Key Practical Techniques: Collaborating Effectively with Coding Agents
Beyond the macro principles, Willison has also summarized several specific techniques for collaborating effectively with agents to improve development efficiency and code quality.
- Understand the Agent Mechanism: You don’t need to know the deep implementation details, but you should understand the basic working principles, such as: longer conversation contexts are more expensive; the model itself is stateless, and each call relies on the current context; the ability to execute code is the key differentiator from a standard chatbot.

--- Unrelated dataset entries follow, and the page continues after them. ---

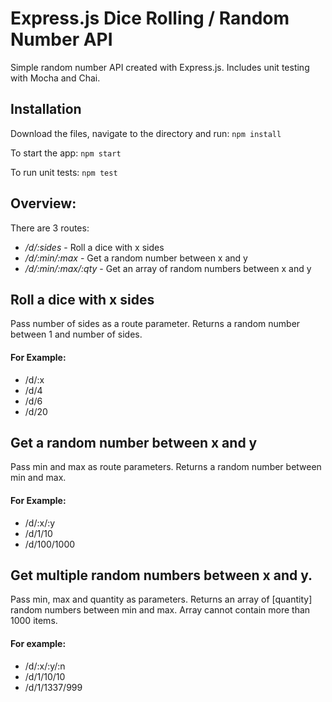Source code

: # Express.js Dice Rolling / Random Number API

Simple random number API created with Express.js. Includes unit testing with Mocha and Chai.

## Installation
Download the files, navigate to the directory and run: 
``` npm install ```

To start the app:
```npm start```

To run unit tests:
```npm test```

## Overview:
There are 3 routes:
* */d/:sides* - Roll a dice with x sides
* */d/:min/:max* - Get a random number between x and y
* */d/:min/:max/:qty* - Get an array of random numbers between x and y

## Roll a dice with x sides
Pass number of sides as a route parameter. Returns a random number between 1 and number of sides.

#### For Example:
* /d/:x
* /d/4
* /d/6
* /d/20

## Get a random number between x and y 
Pass min and max as route parameters. Returns a random number between min and max.

#### For Example:
* /d/:x/:y
* /d/1/10
* /d/100/1000

## Get multiple random numbers between x and y.
Pass min, max and quantity as parameters. Returns an array of [quantity] random numbers between min and max. Array cannot contain more than 1000 items.

#### For example:
* /d/:x/:y/:n
* /d/1/10/10
* /d/1/1337/999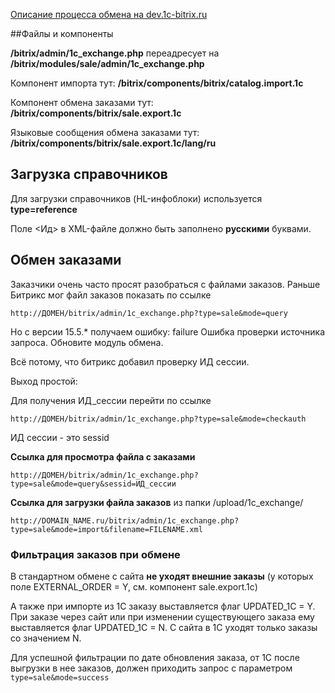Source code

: [Описание процесса обмена на dev.1c-bitrix.ru](http://dev.1c-bitrix.ru/api_help/sale/algorithms/data_2_site.php)

##Файлы и компоненты

**/bitrix/admin/1c_exchange.php** переадресует на **/bitrix/modules/sale/admin/1c_exchange.php**

Компонент импорта тут: **/bitrix/components/bitrix/catalog.import.1c**

Компонент обмена заказами тут: **/bitrix/components/bitrix/sale.export.1c**

Языковые сообщения обмена заказами тут: **/bitrix/components/bitrix/sale.export.1c/lang/ru**


## Загрузка справочников

Для загрузки справочников (HL-инфоблоки) используется **type=reference**

Поле <Ид> в XML-файле должно быть заполнено **русскими** буквами.


## Обмен заказами

Заказчики очень часто просят разобраться с файлами заказов. Раньше Битрикс мог файл заказов показать по ссылке 
```
http://ДОМЕН/bitrix/admin/1c_exchange.php?type=sale&mode=query
```
Но с версии 15.5.* получаем ошибку: failure Ошибка проверки источника запроса. Обновите модуль обмена.

Всё потому, что битрикс добавил проверку ИД сессии.

Выход простой:

Для получения ИД_сессии перейти по ссылке
```
http://ДОМЕН/bitrix/admin/1c_exchange.php?type=sale&mode=checkauth
```
ИД сессии - это sessid

**Ссылка для просмотра файла с заказами**
```
http://ДОМЕН/bitrix/admin/1c_exchange.php?type=sale&mode=query&sessid=ИД_сессии
```

**Ссылка для загрузки файла заказов** из папки /upload/1c_exchange/
```
http://DOMAIN_NAME.ru/bitrix/admin/1c_exchange.php?type=sale&mode=import&filename=FILENAME.xml
```

### Фильтрация заказов при обмене

В стандартном обмене с сайта **не уходят внешние заказы** (у которых поле EXTERNAL_ORDER = Y, см. компонент sale.export.1c)

А также при импорте из 1С заказу выставляется флаг UPDATED_1C = Y. При заказе через сайт или при изменении существующего заказа ему выставляется флаг UPDATED_1C = N. C сайта в 1С уходят только заказы со значением N.

Для успешной фильтрации по дате обновления заказа, от 1С после выгрузки в нее заказов, должен приходить запрос с параметром `type=sale&mode=success`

- Use Git as a Safety Net: Treat Git as the agent’s “time machine” and “safety net.” Use natural language commands to have the agent perform
git bisect to find a bug-introducing commit, recover lost code, or handle complex commit history cleanup, thereby enabling safe experimentation.
- Strategically Use Subagents: For large, complex tasks that exceed a single agent’s context window, you can break them down and assign them to specialized subagents. For example, one subagent could explore the structure of an unfamiliar codebase and generate a summary, multiple subagents could modify different files in parallel, or you could use a dedicated testing/review agent. The principle is to split tasks to save context and enable parallelism, not for the sake of splitting.
- Establish a Multi-layered Testing Defense: Make testing a central part of collaborating with the agent. First, adopt a Test-Driven Development (TDD) approach: write a failing test first, then have the agent write code until the test passes. Second, run the full existing test suite before starting any new task. Finally, perform manual verification using tools like
curl, python -c, or Playwright, and require the agent to show the test commands and their actual results as “proof” in its output.
- Eliminate ‘Cognitive Debt’ with Code Walkthroughs: If the code generated by an agent becomes a “black box” that the engineer cannot understand, it accumulates “cognitive debt,” slowing down future development and maintenance. To avoid this, you can ask the agent to perform a “Linear Walkthrough,” explaining the code line-by-line, or engage in an “Interactive Explanation” to help the engineer quickly build a deep understanding of the code.